27 de fevereiro de 2011

Belas palavras de vida

Não muito tempo atrás, recebi o texto abaixo de uma nova amiga que, não sei exatamente como, foi parar no meu breve texto publicado no outro blog por ocasião do último aniversário da morte de C. S. Lewis. Trata-se do escritor que mais li, e seguramente é um dos que mais me ensinaram. Embora hoje minhas afinidades com ele sejam menores do que já foram, ainda lhe devo imensa gratidão e admiração. O autor do texto chama-se Douglas Wilson, e eu já adianto que nada sei sobre ele. Mas o texto é bom, de modo que o traduzi e o estou publicando aqui.

Tenho uma ressalva quanto à primeira parte do texto. Ela não contém erros, mas creio que transmite uma ideia equivocada sobre o grau de concordância do escritor irlandês com relação à doutrina calvinista da predestinação. Ele de fato tinha o mérito de não ser um racionalista e não renunciar à absoluta soberania divina, bem como de compreender bem os Trinta e Nove Artigos, os grandes mestres puritanos e os ideais da Reforma. Mas ele pensava tudo isso a despeito de ter severas ressalvas quanto à própria necessidade da Reforma, e de dar à liberdade humana uma importância algo humanista e que contrariava sua própria experência pessoal da graça de Deus - fato a que também aludi no post indicado acima. Para que seu conceito de predestinação se tornasse reformado, ele teria de aderir à doutrina da depravação total, coisa que, até onde sei, ele jamais chegou perto de fazer.

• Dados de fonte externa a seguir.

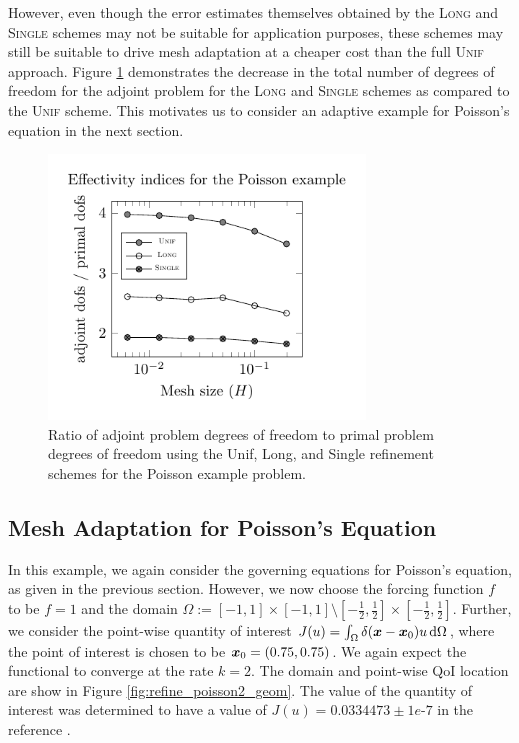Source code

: However, even though the error estimates themselves obtained by
the \textsc{Long} and \textsc{Single} schemes may not be suitable
for application purposes, these schemes may still be suitable to
drive mesh adaptation at a cheaper cost than the full \textsc{Unif}
approach. Figure \ref{fig:refine_poisson_dofs}
demonstrates the decrease in the total number of degrees of
freedom for the adjoint problem for the \textsc{Long} and \textsc{Single}
schemes as compared to the \textsc{Unif} scheme. This motivates
us to consider an adaptive example for Poisson's equation in the
next section.

%
\begin{figure}[ht!]
\centering
\includegraphics[width=0.75\textwidth]{img/refine_poisson_dofs}
\caption{Ratio of adjoint problem degrees of freedom to primal
problem degrees of freedom using the Unif,
Long, and Single refinement schemes
for the Poisson example problem.}
\label{fig:refine_poisson_dofs}
\end{figure}

\subsection{Mesh Adaptation for Poisson's Equation}

In this example, we again consider the governing equations for Poisson's
equation, as given in the previous section. However, we now choose the
forcing function $f$ to be $f=1$ and the domain
$\Omega := [-1,1] \times [-1,1] \setminus
[-\frac12, \frac12] \times [-\frac12, \frac12]$. Further, we consider
the point-wise quantity of interest
$J(u) = \int_{\Omega} \delta(\boldsymbol{x} - \boldsymbol{x}_0) u \, \text{d} \Omega$,
where the point of interest is chosen to be
$\boldsymbol{x}_0 = (0.75, 0.75)$. We again expect the functional to converge
at the rate $k = 2$. The domain and point-wise QoI location are show
in Figure \ref{fig:refine_poisson2_geom}. The value of the quantity
of interest was determined to have a value of $J(u) = 0.0334473
\pm 1e\mbox{-}7$ in the reference \cite{dealiistep14}.

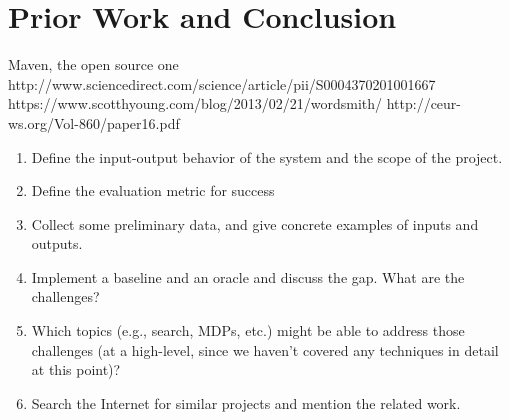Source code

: \documentclass[12pt]{article}
\begin{document}
\section*{Prior Work and Conclusion}
Maven, the open source one
http://www.sciencedirect.com/science/article/pii/S0004370201001667
https://www.scotthyoung.com/blog/2013/02/21/wordsmith/
http://ceur-ws.org/Vol-860/paper16.pdf

\begin{enumerate}[label=(\roman*)]
  \item  Define the input-output behavior of the system and the scope of the project.
  \item  Define the evaluation metric for success
  \item  Collect some preliminary data, and give concrete examples of inputs and outputs.
  \item  Implement a baseline and an oracle and discuss the gap. What are the challenges?
  \item Which topics (e.g., search, MDPs, etc.) might be able to address those challenges (at a high-level, since we haven't covered any techniques in detail at this point)?
  \item  Search the Internet for similar projects and mention the related work.
\end{enumerate}
\end{document}
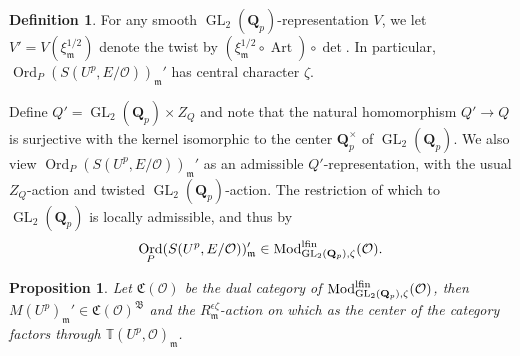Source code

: \documentclass[leqno]{amsart}
\newcommand{\TT}{\mathbb{T}} %
\newcommand{\lfMod}{\textnormal{Mod}^{\textnormal{lfin}}}
\newcommand{\B}{\mathfrak B}
\newcommand{\fC}{\mathfrak{C}}
\DeclareMathOperator{\Ord}{Ord}
\DeclareMathOperator{\Art}{Art}
\DeclareMathOperator{\GL}{GL}
\newcommand{\Qp}{\mathbf{Q}_p}
\newcommand{\oo}{\mathcal{O}} %
\newcommand{\fm}{\mathfrak{m}}
\newtheorem{prop}[thm]{Proposition}
\theoremstyle{definition}
\newtheorem{defn}[thm]{Definition}
\theoremstyle{remark}
\begin{document}
\begin{defn}\label{def:twist}
	For any smooth $\GL_2(\Qp)$-representation
	$V$,
	we let $V'=V(\xi_{\fm}^{1/2})$
	denote the twist 
	by $(\xi_{\fm}^{1/2}\circ\Art)\circ \det$.
	In particular, 
	$\Ord_P(S(U^p,E/\oo))_{\fm}'$
	has central character $\zeta$.

	Define $Q'=\GL_2(\Qp)\times Z_Q$
	and note that the natural 
	homomorphism  $Q'\to Q$
	is surjective with the kernel
	isomorphic to the center  $\Qp^\times$
	of  $\GL_2(\Qp)$.
	We also view
	$\Ord_P(S(U^p,E/\oo))_{\fm}'$
	as an admissible $Q'$-representation,
	with the usual $Z_Q$-action
	and twisted $\GL_2(\Qp)$-action.
	The restriction of which to $\GL_2(\Qp)$
	is locally admissible,
	and thus by \cite[Thm 2.3.8]{emeI}
	\[
		\Ord_P(S(U^p,E/\oo))_{\fm}'\in \lfMod_{\GL_2(\Qp),\zeta}(\oo).
	\]
\end{defn}


\begin{prop}\label{prop:compatibility}
	Let $\fC(\oo)$ be the dual category of 
	$\lfMod_{\GL_2(\Qp),\zeta}(\oo)$, then 
	$M(U^p)_{\fm}'\in \fC(\oo)^{\B}$
	and the $R_\fm^{\epsilon\zeta}$-action on which
	as the center of the category
	factors through $\TT(U^p,\oo)_\fm$.
\end{prop}
\end{document}
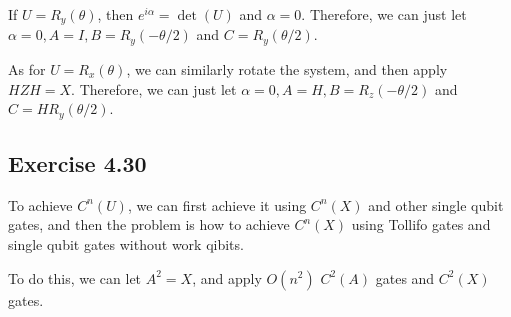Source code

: If $U=R_y(\theta)$, then $e^{i\alpha}=\det(U)$ and $\alpha=0$. Therefore, we can just let $\alpha=0, A=I,B=R_y(-\theta/2)$ and $C=R_y(\theta/2)$.

As for $U=R_x(\theta)$, we can similarly rotate the system, and then apply $HZH=X$. Therefore, we can just let $\alpha = 0, A = H, B =R_z(-\theta/2)$ and $C=HR_y(\theta/2)$.

\subsection*{Exercise 4.30}

To achieve $C^n(U)$, we can first achieve it using $C^n(X)$ and other single qubit gates, and then the problem is how to achieve $C^n(X)$ using Tollifo gates and single qubit gates without work qibits.

To do this, we can let $A^2=X$, and apply $O(n^2)$ $C^2(A)$ gates and $C^2(X)$ gates.
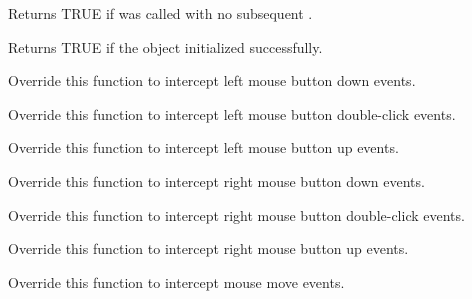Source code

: 
Returns TRUE if  was called with no subsequent .

\label{wxtaskbariconisok}


Returns TRUE if the object initialized successfully.

\label{wxtaskbaricononlbuttondown}


Override this function to intercept left mouse button down events.

\label{wxtaskbaricononlbuttondclick}


Override this function to intercept left mouse button double-click events.

\label{wxtaskbaricononlbuttonup}


Override this function to intercept left mouse button up events.

\label{wxtaskbaricononrbuttondown}


Override this function to intercept right mouse button down events.

\label{wxtaskbaricononrbuttondclick}


Override this function to intercept right mouse button double-click events.

\label{wxtaskbaricononrbuttonup}


Override this function to intercept right mouse button up events.

\label{wxtaskbaricononmousemove}


Override this function to intercept mouse move events.

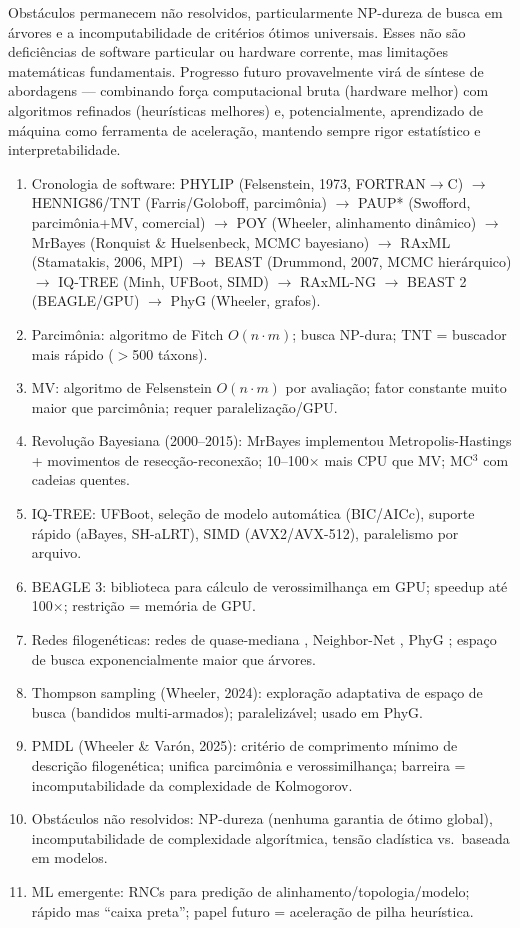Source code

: Obstáculos permanecem não resolvidos, particularmente NP-dureza de busca em árvores e a incomputabilidade de critérios ótimos universais. Esses não são deficiências de software particular ou hardware corrente, mas limitações matemáticas fundamentais. Progresso futuro provavelmente virá de síntese de abordagens --- combinando força computacional bruta (hardware melhor) com algoritmos refinados (heurísticas melhores) e, potencialmente, aprendizado de máquina como ferramenta de aceleração, mantendo sempre rigor estatístico e interpretabilidade.

\clearpage
\begin{revise}\small
\begin{enumerate}[itemsep=0pt, topsep=0pt, parsep=0pt]
    \item Cronologia de software: PHYLIP (Felsenstein, 1973, FORTRAN$\to$C) $\to$ HENNIG86/TNT (Farris/Goloboff, parcimônia) $\to$ PAUP* (Swofford, parcimônia+MV, comercial) $\to$ POY (Wheeler, alinhamento dinâmico) $\to$ MrBayes (Ronquist \& Huelsenbeck, MCMC bayesiano) $\to$ RAxML (Stamatakis, 2006, MPI) $\to$ BEAST (Drummond, 2007, MCMC hierárquico) $\to$ IQ-TREE (Minh, UFBoot, SIMD) $\to$ RAxML-NG $\to$ BEAST 2 (BEAGLE/GPU) $\to$ PhyG (Wheeler, grafos).
    \item Parcimônia: algoritmo de Fitch $O(n\cdot m)$; busca NP-dura; TNT = buscador mais rápido ($>$500 táxons).
    \item MV: algoritmo de Felsenstein $O(n\cdot m)$ por avaliação; fator constante muito maior que parcimônia; requer paralelização/GPU.
    \item Revolução Bayesiana (2000--2015): MrBayes implementou Metropolis-Hastings + movimentos de resecção-reconexão; 10--100$\times$ mais CPU que MV; MC$^3$ com cadeias quentes.
    \item IQ-TREE: UFBoot, seleção de modelo automática (BIC/AICc), suporte rápido (aBayes, SH-aLRT), SIMD (AVX2/AVX-512), paralelismo por arquivo.
    \item BEAGLE 3: biblioteca para cálculo de verossimilhança em GPU; speedup até 100$\times$; restrição = memória de GPU.
    \item Redes filogenéticas: redes de quase-mediana \parencite{holland2004}, Neighbor-Net \parencite{bryant2004}, PhyG \parencite{wheeler2024a}; espaço de busca exponencialmente maior que árvores.
    \item Thompson sampling (Wheeler, 2024): exploração adaptativa de espaço de busca (bandidos multi-armados); paralelizável; usado em PhyG.
    \item PMDL (Wheeler \& Varón, 2025): critério de comprimento mínimo de descrição filogenética; unifica parcimônia e verossimilhança; barreira = incomputabilidade da complexidade de Kolmogorov.
    \item Obstáculos não resolvidos: NP-dureza (nenhuma garantia de ótimo global), incomputabilidade de complexidade algorítmica, tensão cladística vs.\ baseada em modelos.
    \item ML emergente: RNCs para predição de alinhamento/topologia/modelo; rápido mas ``caixa preta''; papel futuro = aceleração de pilha heurística.
\end{enumerate}
\end{revise}

\clearpage

\printbibliography[heading=subbibliography,title={Referências}]

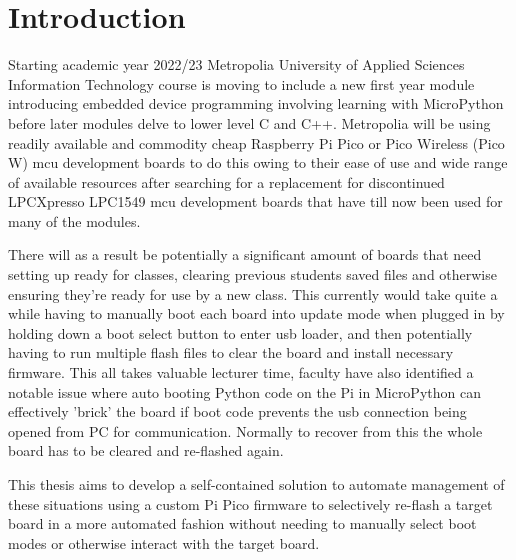 
\chapter{Introduction}

Starting academic year 2022/23 Metropolia University of Applied Sciences Information Technology course is moving to include a new first year module introducing embedded device programming involving learning with MicroPython before later modules delve to lower level C and C++. Metropolia will be using readily available and commodity cheap Raspberry Pi Pico or Pico Wireless (Pico W) \gls{mcu} development boards to do this owing to their ease of use and wide range of available resources after searching for a replacement for discontinued LPCXpresso LPC1549 \gls{mcu} development boards that have till now been used for many of the modules.

There will as a result be potentially a significant amount of boards that need setting up ready for classes, clearing previous students saved files and otherwise ensuring they're ready for use by a new class. This currently would take quite a while having to manually boot each board into update mode when plugged in by holding down a boot select button to enter \gls{usb} loader, and then potentially having to run multiple flash files to clear the board and install necessary firmware. This all takes valuable lecturer time, faculty have also identified a notable issue where auto booting Python code on the Pi in MicroPython can effectively 'brick' the board if boot code prevents the \gls{usb} connection being opened from PC for communication. Normally to recover from this the whole board has to be cleared and re-flashed again.

This thesis aims to develop a self-contained solution to automate management of these situations using a custom Pi Pico firmware to selectively re-flash a target board in a more automated fashion without needing to manually select boot modes or otherwise interact with the target board.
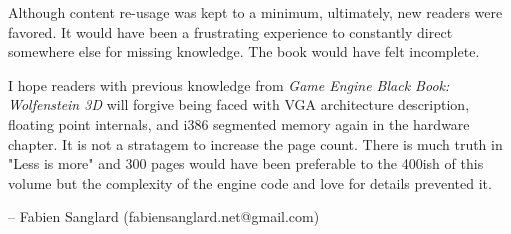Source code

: \par
Although content re-usage was kept to a minimum, ultimately, new readers were favored. It would have been a frustrating experience to constantly direct somewhere else for missing knowledge. The book would have felt incomplete.\\
\par
I hope readers with previous knowledge from \textit{Game Engine Black Book: Wolfenstein 3D} will forgive being faced with VGA architecture description, floating point internals, and i386 segmented memory again in the hardware chapter. It is not a stratagem to increase the page count. There is much truth in "Less is more" and 300 pages would have been preferable to the 400ish of this volume but the complexity of the engine code and love for details prevented it.\\
\par
-- Fabien Sanglard (fabiensanglard.net@gmail.com)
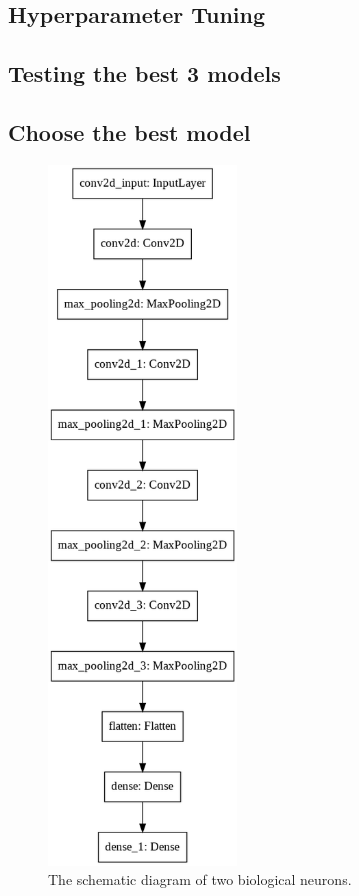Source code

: \documentclass{book}
\begin{document}
            \subsection{Hyperparameter Tuning}
            \subsection{Testing the best 3 models}
            \subsection{Choose the best model}


        


        \begin{figure}[h]
            \centering
            \includegraphics[width=5cm]{smc-best-model.png}
            \caption{The schematic diagram of two biological neurons.}\label{fig:neurons}
        \end{figure}
\end{document}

No entanto, de modo algum pretendo censurar Wilson, especialmente porque seu objetivo declarado não é o de reclamar para os reformados os méritos de Lewis - o que seria um exemplo de uma classe de atitudes mentais que considero bestas em demasia. Ao contrário, ele pretende apenas expor uma das coisas que nós, reformados, temos a aprender com Lewis. Ele fala sobre o pouco valor dado à beleza, o que de modo algum é um mal universal no meio reformado, mas é, ainda assim, uma tentação em que muitos calvinistas caem. Publico o texto de Wilson porque concordo com o que ele escreveu sobre isso, porque gostei da forma como o fez e porque a experiência que ele teve ao ler o irlandês coincide com a minha. E também porque estou devendo explicações sobre esse tema a um amigo que pertence a outro ramo da cristandade. Esta postagem serve, pois, para mostrar que não me esqueci de minha promessa, e também já diz algo sobre o que penso acerca do assunto.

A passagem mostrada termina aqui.